Available data

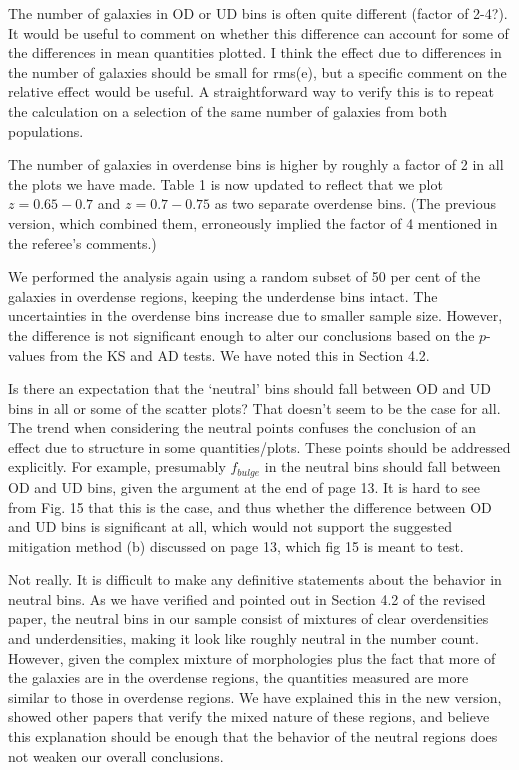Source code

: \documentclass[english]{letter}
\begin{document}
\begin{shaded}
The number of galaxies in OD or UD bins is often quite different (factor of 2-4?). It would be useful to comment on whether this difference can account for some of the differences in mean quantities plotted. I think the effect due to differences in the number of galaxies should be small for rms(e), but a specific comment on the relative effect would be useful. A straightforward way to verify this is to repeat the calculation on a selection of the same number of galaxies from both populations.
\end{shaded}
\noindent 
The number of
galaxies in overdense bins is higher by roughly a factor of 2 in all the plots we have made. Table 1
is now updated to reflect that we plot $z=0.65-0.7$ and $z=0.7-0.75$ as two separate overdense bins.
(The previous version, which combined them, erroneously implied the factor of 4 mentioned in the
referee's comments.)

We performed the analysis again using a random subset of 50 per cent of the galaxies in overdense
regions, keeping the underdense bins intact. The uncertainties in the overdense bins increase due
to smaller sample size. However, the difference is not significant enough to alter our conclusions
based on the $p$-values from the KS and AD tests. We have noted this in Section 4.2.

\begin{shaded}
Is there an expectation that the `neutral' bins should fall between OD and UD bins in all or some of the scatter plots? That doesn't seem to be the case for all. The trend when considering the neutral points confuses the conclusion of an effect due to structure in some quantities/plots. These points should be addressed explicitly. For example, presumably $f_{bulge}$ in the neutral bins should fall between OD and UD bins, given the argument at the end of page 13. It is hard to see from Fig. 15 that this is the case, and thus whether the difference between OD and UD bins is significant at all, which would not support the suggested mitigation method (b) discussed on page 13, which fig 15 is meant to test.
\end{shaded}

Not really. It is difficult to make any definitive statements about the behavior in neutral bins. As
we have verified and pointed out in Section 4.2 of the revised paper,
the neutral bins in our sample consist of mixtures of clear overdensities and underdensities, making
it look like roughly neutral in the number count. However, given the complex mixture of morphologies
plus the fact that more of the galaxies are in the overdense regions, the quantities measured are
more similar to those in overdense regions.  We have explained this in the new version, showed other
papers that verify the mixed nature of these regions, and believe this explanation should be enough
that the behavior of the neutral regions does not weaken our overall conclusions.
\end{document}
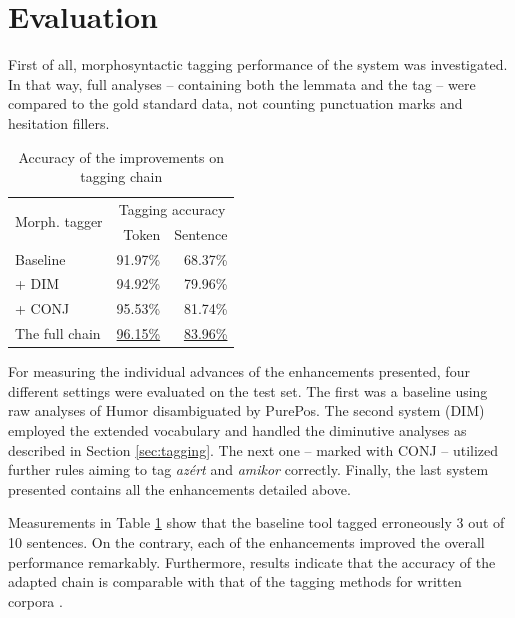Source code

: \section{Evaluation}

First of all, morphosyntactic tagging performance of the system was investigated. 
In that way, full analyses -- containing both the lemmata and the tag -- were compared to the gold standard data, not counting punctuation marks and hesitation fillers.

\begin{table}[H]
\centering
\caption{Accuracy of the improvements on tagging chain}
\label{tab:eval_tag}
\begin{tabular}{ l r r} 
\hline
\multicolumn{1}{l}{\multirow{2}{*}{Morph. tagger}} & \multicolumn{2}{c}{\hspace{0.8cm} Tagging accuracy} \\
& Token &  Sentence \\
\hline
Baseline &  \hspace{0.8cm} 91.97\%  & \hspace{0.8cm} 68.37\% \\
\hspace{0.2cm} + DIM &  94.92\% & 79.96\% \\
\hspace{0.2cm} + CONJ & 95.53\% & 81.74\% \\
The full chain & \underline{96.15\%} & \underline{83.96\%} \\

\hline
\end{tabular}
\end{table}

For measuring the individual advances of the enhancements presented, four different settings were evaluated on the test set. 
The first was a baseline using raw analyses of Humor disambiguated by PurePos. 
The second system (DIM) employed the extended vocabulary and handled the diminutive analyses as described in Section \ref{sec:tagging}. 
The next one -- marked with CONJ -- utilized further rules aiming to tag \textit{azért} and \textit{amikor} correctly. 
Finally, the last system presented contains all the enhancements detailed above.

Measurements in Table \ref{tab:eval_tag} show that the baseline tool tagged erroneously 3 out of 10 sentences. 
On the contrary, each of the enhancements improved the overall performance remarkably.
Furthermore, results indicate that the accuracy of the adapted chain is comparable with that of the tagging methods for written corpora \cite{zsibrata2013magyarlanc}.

About this exercise
Identify the lines of the data that contain the word "system". Copy each of them.

Response box
First of all, morphosyntactic tagging performance of the system was investigated. 
The second system (DIM) employed the extended vocabulary and handled the diminutive analyses as described in Section \ref{sec:tagging}. 
Finally, the last system presented contains all the enhancements detailed above.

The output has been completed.